● **Exercise instructions**: Whenever a line of the data below holds the string "priority", copy that line.

● **Study material**:
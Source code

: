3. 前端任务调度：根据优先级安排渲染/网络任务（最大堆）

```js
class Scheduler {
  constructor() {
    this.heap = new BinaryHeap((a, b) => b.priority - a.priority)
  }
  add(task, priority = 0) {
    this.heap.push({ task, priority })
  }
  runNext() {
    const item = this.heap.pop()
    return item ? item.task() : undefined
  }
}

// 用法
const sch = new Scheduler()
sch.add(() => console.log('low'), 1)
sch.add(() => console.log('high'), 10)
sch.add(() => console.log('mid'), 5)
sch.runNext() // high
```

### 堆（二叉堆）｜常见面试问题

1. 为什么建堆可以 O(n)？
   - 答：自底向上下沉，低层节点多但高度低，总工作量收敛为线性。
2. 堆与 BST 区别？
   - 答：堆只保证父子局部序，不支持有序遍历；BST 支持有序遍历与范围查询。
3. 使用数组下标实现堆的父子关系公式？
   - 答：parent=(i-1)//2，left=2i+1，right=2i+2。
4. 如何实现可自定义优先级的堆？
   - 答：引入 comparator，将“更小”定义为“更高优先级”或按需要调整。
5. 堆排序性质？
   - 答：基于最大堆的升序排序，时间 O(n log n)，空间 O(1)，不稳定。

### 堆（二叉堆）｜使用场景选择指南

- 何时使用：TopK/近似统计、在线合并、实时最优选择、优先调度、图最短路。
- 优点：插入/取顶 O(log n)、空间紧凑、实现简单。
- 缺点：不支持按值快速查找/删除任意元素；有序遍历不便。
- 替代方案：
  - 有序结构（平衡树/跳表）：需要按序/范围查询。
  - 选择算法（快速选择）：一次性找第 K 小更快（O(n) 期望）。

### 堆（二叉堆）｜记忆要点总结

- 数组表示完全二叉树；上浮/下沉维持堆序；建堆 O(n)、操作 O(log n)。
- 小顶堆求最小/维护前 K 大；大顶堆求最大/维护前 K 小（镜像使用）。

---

...

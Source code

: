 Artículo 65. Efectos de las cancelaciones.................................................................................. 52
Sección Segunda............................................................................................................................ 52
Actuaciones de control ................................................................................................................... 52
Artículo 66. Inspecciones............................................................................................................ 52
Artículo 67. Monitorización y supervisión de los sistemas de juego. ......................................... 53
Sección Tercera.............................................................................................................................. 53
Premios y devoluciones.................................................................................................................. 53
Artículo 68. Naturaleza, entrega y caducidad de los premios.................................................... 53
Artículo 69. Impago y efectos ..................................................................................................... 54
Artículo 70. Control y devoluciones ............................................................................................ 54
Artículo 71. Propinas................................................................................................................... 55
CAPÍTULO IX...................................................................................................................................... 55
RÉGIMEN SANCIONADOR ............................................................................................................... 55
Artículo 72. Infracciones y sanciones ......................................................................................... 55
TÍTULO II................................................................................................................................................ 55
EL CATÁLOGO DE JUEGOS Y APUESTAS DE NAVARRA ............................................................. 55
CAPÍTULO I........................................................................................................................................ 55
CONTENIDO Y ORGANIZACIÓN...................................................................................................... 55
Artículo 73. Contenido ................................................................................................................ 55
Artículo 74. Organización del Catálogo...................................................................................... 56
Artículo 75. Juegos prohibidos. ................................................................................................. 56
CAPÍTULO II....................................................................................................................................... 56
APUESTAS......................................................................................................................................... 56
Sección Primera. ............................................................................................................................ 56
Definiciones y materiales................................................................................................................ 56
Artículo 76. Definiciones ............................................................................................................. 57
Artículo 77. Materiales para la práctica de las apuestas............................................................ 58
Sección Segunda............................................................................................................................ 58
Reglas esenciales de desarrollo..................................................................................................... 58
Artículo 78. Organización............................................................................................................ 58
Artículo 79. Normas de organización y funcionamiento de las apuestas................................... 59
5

● **Written solution**:
    this.heap = new BinaryHeap((a, b) => b.priority - a.priority)
  add(task, priority = 0) {
    this.heap.push({ task, priority })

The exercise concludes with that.